A experiência é imersiva e livre. Se temos obrigações no jogo e uma rotina para cumprir, somos nós próprios que a impingimos. No entanto, nem tudo é perfeito, a ausência da pausa com o menu é um problema pouco justificável: um possível chamamento emergente dos lavabos pode anular um dia no jogo e destruir todo um planeamento, para jogar este título é preciso mesmo estar isolado no espaço sideral e esperar que nenhum distúrbio ocorra ou então sair do jogo entre os pontos de controlo (ativam pela manhã). Outra questão semelhante é a da ausência da pausa do tempo ao ler as cartas, independentemente de fazer sentido no ritmo do jogo, não há motivo nenhum para não se parar o relógio incessante da aventura ao abrir os documentos que requerem leitura (já de si algo longa) e até releitura, afinal, há quem leia mais devagar e seja prejudicado. Ler é sempre aquele momento em que não deve haver pressão sobre o jogador, e é fácil vermo-nos a fazê-lo como se o mundo fosse acabar (porém, o problema não é tão acentuado como era em Where The Goats Are). Não esquecendo o sistema de disparo: é atroz; aliado à inteligência artificial de semelhante valor e à deteção da colisão deficiente, forma um trio que cria os momentos mais fracos do jogo, para além da fatídica e desenquadrada cena do sonho.

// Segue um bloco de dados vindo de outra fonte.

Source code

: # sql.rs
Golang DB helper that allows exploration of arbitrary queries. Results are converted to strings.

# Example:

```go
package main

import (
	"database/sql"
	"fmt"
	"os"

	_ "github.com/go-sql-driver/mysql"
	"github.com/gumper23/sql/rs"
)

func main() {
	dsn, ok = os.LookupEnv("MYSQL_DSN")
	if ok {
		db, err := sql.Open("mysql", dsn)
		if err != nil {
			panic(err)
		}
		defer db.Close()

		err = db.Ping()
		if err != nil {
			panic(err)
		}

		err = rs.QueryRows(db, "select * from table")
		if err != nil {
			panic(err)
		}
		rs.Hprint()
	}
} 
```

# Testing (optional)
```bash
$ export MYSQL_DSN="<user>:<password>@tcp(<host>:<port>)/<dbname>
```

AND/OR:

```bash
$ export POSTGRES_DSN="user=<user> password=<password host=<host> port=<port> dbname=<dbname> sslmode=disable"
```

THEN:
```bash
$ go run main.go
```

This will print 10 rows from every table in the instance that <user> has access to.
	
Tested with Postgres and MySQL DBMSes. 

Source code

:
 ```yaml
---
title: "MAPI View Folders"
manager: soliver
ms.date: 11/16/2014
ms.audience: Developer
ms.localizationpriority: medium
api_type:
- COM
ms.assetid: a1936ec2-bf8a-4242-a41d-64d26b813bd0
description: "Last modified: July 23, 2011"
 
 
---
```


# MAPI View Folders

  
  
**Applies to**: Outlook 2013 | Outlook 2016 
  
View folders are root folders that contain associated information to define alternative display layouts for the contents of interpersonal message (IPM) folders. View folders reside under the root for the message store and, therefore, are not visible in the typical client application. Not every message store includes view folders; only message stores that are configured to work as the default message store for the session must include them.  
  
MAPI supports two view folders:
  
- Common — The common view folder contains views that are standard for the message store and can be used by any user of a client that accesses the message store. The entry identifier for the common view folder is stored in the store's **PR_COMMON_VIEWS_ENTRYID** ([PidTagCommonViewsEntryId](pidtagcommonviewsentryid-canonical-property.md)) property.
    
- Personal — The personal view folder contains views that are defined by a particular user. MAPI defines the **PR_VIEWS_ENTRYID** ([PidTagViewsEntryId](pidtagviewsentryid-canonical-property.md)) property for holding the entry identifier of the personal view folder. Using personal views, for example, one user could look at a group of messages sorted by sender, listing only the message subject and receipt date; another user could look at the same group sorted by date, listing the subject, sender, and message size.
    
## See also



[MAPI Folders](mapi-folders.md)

No que ao som concerne, o jogo cumpre com classe: a banda sonora, altamente atmosférica, encaixa na perfeição; as raras ocorrências da voz acrescentam personalidade; e a sonoplastia está no ponto, destacando-se os pássaros, as galinhas, o fogão e os sons da cidade esporadicamente introduzidos à distância, que dão uma ideia do desassossego cosmopolita que roubou a companhia a Talma. A direção de alguns sons estéreo está, no entanto, equivocada.A nível estético, The Stillness Of The Wind é de uma beleza ímpar. A paleta de cores quentes exala nostalgia, preenche as linhas de composição denteadas e simplistas e gera um aspeto árido, mas, ao mesmo tempo, vívido e machucado pela sensação de presença de uma vida em progresso. Durante a noite, tudo escurece radicalmente e o ambiente torna-se agreste e desconfortável para sugerir que está na hora de ir dormir ou ler na acolhedora casinha de Talma. As intempéries e as cinemáticas são outras notáveis exceções — fazem rodar as emoções com o seu contraste forte. Há também brio nas sombras e nos efeitos de partículas. É difícil, todavia, fechar os olhos às várias falhas: existem bugs que obrigam a sair do jogo e outros que fazem desaparecer itens do inventário, a física é irregular, a inteligência artificial é pobre e atrapalha, a deteção da colisão é má e prejudica a jogabilidade, a deslocação da personagem nem sempre é fluida, por vezes é penoso tentar interagir com as cabras perto de outras opções interativas e a ausência de controlo direto no analógico na versão para Nintendo Switch é desgastante (mesmo sendo, muito provavelmente, propositada).

Na música Sublime, Mark Kozelek canta: “They’re taking photos, I guess, ‘cause I’m getting old./They’re taking photos while they can”. The Stillness Of The Wind é pegar nessas fotografias, muitos anos depois, e jogá-las. É verdade que o departamento técnico é faltoso e que algumas decisões de design trabalham contra o jogo, mas no meio de um mercado saturado, nunca a frescura conceitual foi sentida tão naturalmente. Trata-se de uma viagem sem objetivos, sem urgência, sem vitória e sem derrota onde se põem de lado os elementos comuns que fazem de um jogo um jogo e utiliza-se o esqueleto desse meio para entregar uma fatia de vazio ao jogador e ensiná-lo a valorizá-la, até porque valorizar o vazio é enchê-lo de nós próprios e da abstração do afastamento — uma vista aérea da nossa breve jornada existencial.